Washington, D.C. is of course the capital of the United States and thus, home to a magnitude of sights related to the federal government. But it is also a cultural center offering amazing museums and entertainment. A visit to Washington, D.C. should definitely include a stop on Capitol Hill where you can find the United States Capitol, the US Supreme Court, and the Library of Congress, all three of which call magnificent buildings their home.
US Capitol- The impressive Capitol Building is one of D.C.’s landmarks. The cornerstone of the building was actually laid by George Washington himself. After it was burned down during the War of 1812, it was restored in 1815 and later expanded.
A visit to the Capitol is surely worth the time and there are different options available to you. You can either take a guided tour of the Capitol with the United States Capitol Guides; or you can go on a reserved tour, which can be arranged through the office of your Senator or Representative; or you could obtain gallery passes.

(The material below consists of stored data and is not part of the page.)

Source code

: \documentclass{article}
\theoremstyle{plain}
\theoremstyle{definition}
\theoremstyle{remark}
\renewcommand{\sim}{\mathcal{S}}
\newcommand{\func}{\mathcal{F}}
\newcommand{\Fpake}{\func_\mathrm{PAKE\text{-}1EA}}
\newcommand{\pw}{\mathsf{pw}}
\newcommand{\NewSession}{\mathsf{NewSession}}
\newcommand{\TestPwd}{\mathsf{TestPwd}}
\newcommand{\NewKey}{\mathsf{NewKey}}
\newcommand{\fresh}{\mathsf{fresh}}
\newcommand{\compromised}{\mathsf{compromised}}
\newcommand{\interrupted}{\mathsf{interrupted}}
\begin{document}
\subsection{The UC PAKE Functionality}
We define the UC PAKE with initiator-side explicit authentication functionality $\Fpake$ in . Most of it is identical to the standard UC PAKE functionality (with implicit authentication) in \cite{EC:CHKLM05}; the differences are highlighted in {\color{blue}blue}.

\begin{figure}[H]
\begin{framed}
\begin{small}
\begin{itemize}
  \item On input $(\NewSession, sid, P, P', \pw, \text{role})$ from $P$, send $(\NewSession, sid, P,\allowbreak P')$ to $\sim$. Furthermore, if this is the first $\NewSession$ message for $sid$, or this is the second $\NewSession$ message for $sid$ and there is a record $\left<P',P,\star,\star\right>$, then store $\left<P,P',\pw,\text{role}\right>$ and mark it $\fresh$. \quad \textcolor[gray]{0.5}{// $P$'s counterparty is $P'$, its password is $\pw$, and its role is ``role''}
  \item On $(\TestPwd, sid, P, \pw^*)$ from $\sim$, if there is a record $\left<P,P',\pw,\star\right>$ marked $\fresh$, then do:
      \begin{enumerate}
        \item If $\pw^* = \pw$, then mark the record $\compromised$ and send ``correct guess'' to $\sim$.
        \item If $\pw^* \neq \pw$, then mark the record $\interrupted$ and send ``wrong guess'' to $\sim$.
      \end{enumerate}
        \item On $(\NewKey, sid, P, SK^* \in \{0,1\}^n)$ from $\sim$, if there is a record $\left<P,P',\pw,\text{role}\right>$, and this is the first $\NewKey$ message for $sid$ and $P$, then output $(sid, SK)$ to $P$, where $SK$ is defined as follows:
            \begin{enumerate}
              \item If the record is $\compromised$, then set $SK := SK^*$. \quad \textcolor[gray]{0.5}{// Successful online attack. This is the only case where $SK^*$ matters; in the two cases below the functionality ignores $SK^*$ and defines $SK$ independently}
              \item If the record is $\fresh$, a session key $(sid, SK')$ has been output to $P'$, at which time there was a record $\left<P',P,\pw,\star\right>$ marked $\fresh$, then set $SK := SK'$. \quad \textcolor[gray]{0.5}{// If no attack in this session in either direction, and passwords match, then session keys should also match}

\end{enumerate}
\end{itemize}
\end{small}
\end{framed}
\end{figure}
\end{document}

The first Library of Congress was also destroyed during the War of 1812, as it was located in the Capitol at that time. As a result, Thomas Jefferson decided to offer his personal collection to start a new library. The building that houses the library today has been named in his honor and is now known as the Thomas Jefferson Building. The Library of Congress holds the largest collection of books, maps, and music in the world. It even has one of only three copies of the Gutenberg Bible.
The library is open to the public for research, but you have to obtain a Reader Identification Card before you will be allowed in and of course, nothing can be removed from the library. If you just want to visit the library, public tours are the way to go. Highlights include the Great Hall and a view down into the Main Reading Room.
US Supreme Court -The United States Supreme Court as an institution is the highest court in the country. And the building the US Supreme Court calls home is equally as impressive. However, not until 1935 did the Supreme Court meet in its own building; until then, the justices met in several places of the US Capitol. You can see one of those places when you visit the US Capitol, the Old Senate Chamber.
During the months of October through April visitors can listen to oral arguments before the court (Monday-Wednesday, every two weeks) on a first come, first serve basis. Starting mid-May until the end of June, the court will release orders and opinions every Monday, which are also open to the public. At all other times, guides offer courtroom lectures, during which you will visit the courtroom and hear about the history of the building and the court.
The Mall is a one mile boulevard between the US Capitol and the Washington Monument and it is home to a great number of museums of the Smithsonian Institute. Highlights include the National Museum of Natural History, the National Museum of American History, and of course, the National Air & Space Museum. Another main attraction is the Smithsonian Castle, which is not only an impressive building in its own right, but also the place to get information for all the museums. Finally, there is the National Gallery of Art, which is affiliated with the Smithsonian.
Entrance to the museums is free of charge and many offer guided tours.
Monuments and Memorials
Of course, Washington, D.C. is well-known for its extraordinary monuments and memorials.
Washington Monument – At 555 ft. tall, the Washington Monument dominates the city skyline and is visible from all over the city. Dedicated to the first president of the United States, it also offers an amazing view over the city from the top. During the summer, it is open until 11:30pm.
The Vietnam Veterans Memorial was dedicated in 1982. Its black walls are inscribed with the names of the Americans who died during the war. There is also a statute of three soldiers. Friends and family of fallen soldiers visit the memorial and leave pictures, flowers, and toys for their loved ones. As a result, visiting the memorial can be a very touching and memorable experience.
The Franklin D. Roosevelt Memorial is really a park of four open-air rooms, one for each of Roosevelt’s terms. One room has waterfalls going into pools and another has a somewhat controversial statue of the president.
Lincoln Memorial — One of the most famous memorials is the Lincoln Memorial. A seated statute of President Lincoln sits inside a Neo-Classical temple. It is one of the most visited sights in D.C., especially at night when the statute is illuminated. The memorial is also the site of Martin Luther King, Jr.’s historic “I have a dream” speech.
Finally, the Jefferson Memorial is a colonnaded dome building which houses a 19ft. tall statute of the president. Jefferson’s words from the Declaration of Independence are imprinted on the wall. If you read them carefully however, you will notice misquotes and omissions, which has been the subject of much heated arguments.
The White House, the official residence of the president, was first occupied by John Adams. The White House was also burned during the War of 1812 and later partially rebuild. President Roosevelt gave the White House its name and ordered construction of the West Wing. Later the East Wing was added resulting in the building as it stands today.
The most notable rooms are of course, the Oval Office, the Red, Blue, and Green Rooms, and Lincoln’s Bedroom, which today is used as a guest room. Each president or presidential couple made changes to the interior of the house, which results in a unique and interesting blend of furniture and design.
Unfortunately, yet understandably, the White House has been closed to the general public since the events of 9/11. However, tours can be arranged through Congressional representatives.
Other highlights in and around the city include the Kennedy Center, Georgetown with Georgetown University, Washington National Cathedral, Arlington National Cemetery, and the Pentagon.